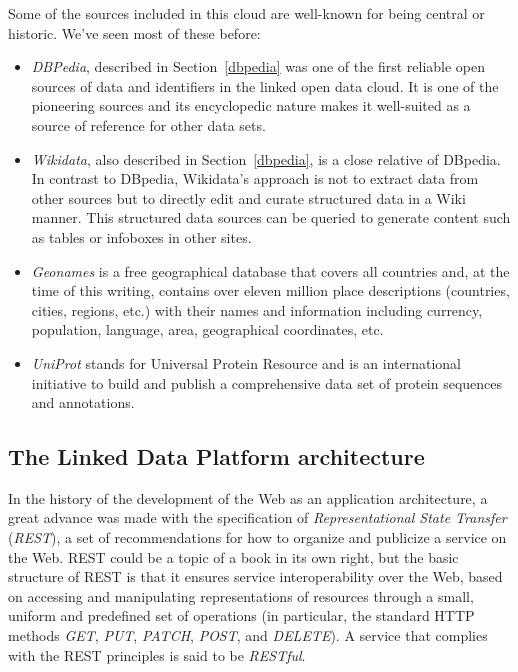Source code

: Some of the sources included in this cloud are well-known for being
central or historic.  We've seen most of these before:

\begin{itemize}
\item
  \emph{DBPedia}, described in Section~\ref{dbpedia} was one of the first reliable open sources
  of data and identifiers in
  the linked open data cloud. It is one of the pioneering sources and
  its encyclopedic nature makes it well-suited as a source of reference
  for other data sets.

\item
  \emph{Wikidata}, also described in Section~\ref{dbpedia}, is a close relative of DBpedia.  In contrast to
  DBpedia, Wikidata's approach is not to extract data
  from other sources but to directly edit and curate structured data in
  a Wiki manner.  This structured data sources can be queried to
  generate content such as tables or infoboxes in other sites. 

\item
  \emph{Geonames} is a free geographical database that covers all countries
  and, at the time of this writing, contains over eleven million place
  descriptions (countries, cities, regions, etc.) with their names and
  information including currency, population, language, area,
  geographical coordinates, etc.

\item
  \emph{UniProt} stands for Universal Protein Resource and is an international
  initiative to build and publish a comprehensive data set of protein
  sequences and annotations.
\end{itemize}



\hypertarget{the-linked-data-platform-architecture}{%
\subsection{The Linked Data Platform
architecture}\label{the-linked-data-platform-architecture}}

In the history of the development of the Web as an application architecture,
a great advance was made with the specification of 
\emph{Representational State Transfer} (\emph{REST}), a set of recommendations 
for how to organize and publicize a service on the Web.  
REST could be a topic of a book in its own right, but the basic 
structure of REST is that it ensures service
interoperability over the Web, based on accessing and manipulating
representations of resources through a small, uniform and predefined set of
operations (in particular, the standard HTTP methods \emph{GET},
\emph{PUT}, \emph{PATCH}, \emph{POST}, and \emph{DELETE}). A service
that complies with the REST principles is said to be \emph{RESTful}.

— ACTIVITY —
Going down the listing above, begin printing at the line with "structure of REST is that it ensures service" and finish with the line with "operations (in particular, the", exactly as they appear.

— SOLVED EXERCISE —
structure of REST is that it ensures service
interoperability over the Web, based on accessing and manipulating
representations of resources through a small, uniform and predefined set of
operations (in particular, the standard HTTP methods \emph{GET},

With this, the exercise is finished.